Publication date: August 2019
Source: Journal of Archaeological Science, Volume 108
Author(s): Ortal Harush, Naama Glauber, Amit Zoran, Leore Grosman
Ceramic-sherds analysis has been concerned with categorizing to types according to vessel shape and size for the description of a given material culture. Yet, the characterization of ceramic variations and their meaning receives little attention in the archaeological study. In the present research, we wished to monitor small-scale variations, searching for the unique signature of the individual potter during production. We thus examined new parameters for distinguishing between trainee potters and monitoring their distinct styles as part of an integrated experimental archaeological study.

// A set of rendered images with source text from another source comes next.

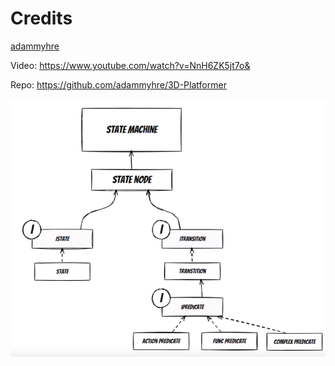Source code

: # Credits


[adammyhre](https://github.com/adammyhre)

Video: https://www.youtube.com/watch?v=NnH6ZK5jt7o&

Repo: https://github.com/adammyhre/3D-Platformer

![graph.png](graph.png)
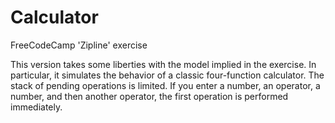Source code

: # Calculator
FreeCodeCamp 'Zipline' exercise

This version takes some liberties with the model implied in the exercise.  In particular, it simulates the behavior of a classic four-function calculator.  The stack of pending operations is limited.  If you enter a number, an operator, a number, and then another operator, the first operation is performed immediately.
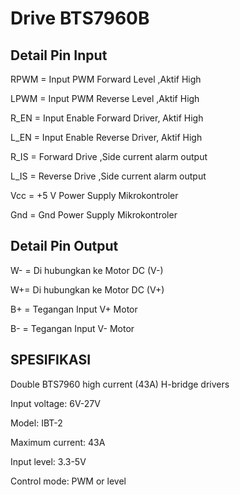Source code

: # Drive BTS7960B

## Detail Pin Input

RPWM = Input PWM Forward Level ,Aktif High

LPWM = Input PWM Reverse Level ,Aktif High

R_EN   = Input Enable Forward Driver, Aktif High

L_EN   = Input Enable Reverse Driver, Aktif High

R_IS     = Forward Drive ,Side current alarm output

L_IS     = Reverse Drive  ,Side current alarm output

Vcc      = +5 V Power Supply Mikrokontroler

Gnd     = Gnd   Power Supply Mikrokontroler


## Detail Pin Output

W-  = Di hubungkan ke Motor DC (V-)

W+= Di hubungkan ke Motor DC (V+)

B+ = Tegangan Input V+ Motor

B-   = Tegangan Input V-  Motor

## SPESIFIKASI

Double BTS7960 high current (43A) H-bridge drivers

Input voltage: 6V-27V

Model: IBT-2

Maximum current: 43A

Input level: 3.3-5V

Control mode: PWM or level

For the purposes of this research, ceramic students were instructed to produce the same part of a storage jar repeatedly for several days following a strict protocol—with a single prototype and using the same technique in the same workspace. All the produced items were 3-D scanned to extract accurate geometric parameters for classification. Cluster analysis was used to analyze the digital data, in addition to a novel data visualization technique that was developed for detecting ceramic variations. These methods enabled us to distinguish the potters by their individual styles, probably already established in the early stages of learning. Our results show that the novel visualization approach, together with the quantitative method, allows us to efficiently identify the location, on the vessels, of the potters’ stylistic fingerprint.